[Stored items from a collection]
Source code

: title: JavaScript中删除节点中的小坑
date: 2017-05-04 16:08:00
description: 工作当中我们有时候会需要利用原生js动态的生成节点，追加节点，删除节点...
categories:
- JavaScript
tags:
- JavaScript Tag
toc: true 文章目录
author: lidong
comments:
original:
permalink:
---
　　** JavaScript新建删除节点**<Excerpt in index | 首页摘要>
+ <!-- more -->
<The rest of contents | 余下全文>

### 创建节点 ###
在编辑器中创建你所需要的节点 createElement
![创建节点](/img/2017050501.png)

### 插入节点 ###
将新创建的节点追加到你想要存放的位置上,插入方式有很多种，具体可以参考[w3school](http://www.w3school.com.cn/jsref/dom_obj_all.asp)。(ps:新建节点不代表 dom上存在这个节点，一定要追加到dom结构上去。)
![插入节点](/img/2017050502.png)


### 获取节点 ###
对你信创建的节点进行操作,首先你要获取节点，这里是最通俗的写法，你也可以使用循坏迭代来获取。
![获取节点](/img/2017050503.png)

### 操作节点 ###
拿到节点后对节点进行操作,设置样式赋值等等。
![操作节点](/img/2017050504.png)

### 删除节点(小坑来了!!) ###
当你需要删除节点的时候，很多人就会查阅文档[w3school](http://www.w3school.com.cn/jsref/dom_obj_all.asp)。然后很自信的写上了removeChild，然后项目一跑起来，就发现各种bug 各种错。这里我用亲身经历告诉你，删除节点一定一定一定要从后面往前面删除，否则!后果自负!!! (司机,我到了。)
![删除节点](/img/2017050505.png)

◆ YOUR GOAL: Exact retyping of all the entries is required.

◆ REPLY:
Source code

: title: JavaScript中删除节点中的小坑
date: 2017-05-04 16:08:00
description: 工作当中我们有时候会需要利用原生js动态的生成节点，追加节点，删除节点...
categories:
- JavaScript
tags:
- JavaScript Tag
toc: true 文章目录
author: lidong
comments:
original:
permalink:
---
　　** JavaScript新建删除节点**<Excerpt in index | 首页摘要>
+ <!-- more -->
<The rest of contents | 余下全文>

### 创建节点 ###
在编辑器中创建你所需要的节点 createElement
![创建节点](/img/2017050501.png)

### 插入节点 ###
将新创建的节点追加到你想要存放的位置上,插入方式有很多种，具体可以参考[w3school](http://www.w3school.com.cn/jsref/dom_obj_all.asp)。(ps:新建节点不代表 dom上存在这个节点，一定要追加到dom结构上去。)
![插入节点](/img/2017050502.png)


### 获取节点 ###
对你信创建的节点进行操作,首先你要获取节点，这里是最通俗的写法，你也可以使用循坏迭代来获取。
![获取节点](/img/2017050503.png)

### 操作节点 ###
拿到节点后对节点进行操作,设置样式赋值等等。
![操作节点](/img/2017050504.png)

### 删除节点(小坑来了!!) ###
当你需要删除节点的时候，很多人就会查阅文档[w3school](http://www.w3school.com.cn/jsref/dom_obj_all.asp)。然后很自信的写上了removeChild，然后项目一跑起来，就发现各种bug 各种错。这里我用亲身经历告诉你，删除节点一定一定一定要从后面往前面删除，否则!后果自负!!! (司机,我到了。)
![删除节点](/img/2017050505.png)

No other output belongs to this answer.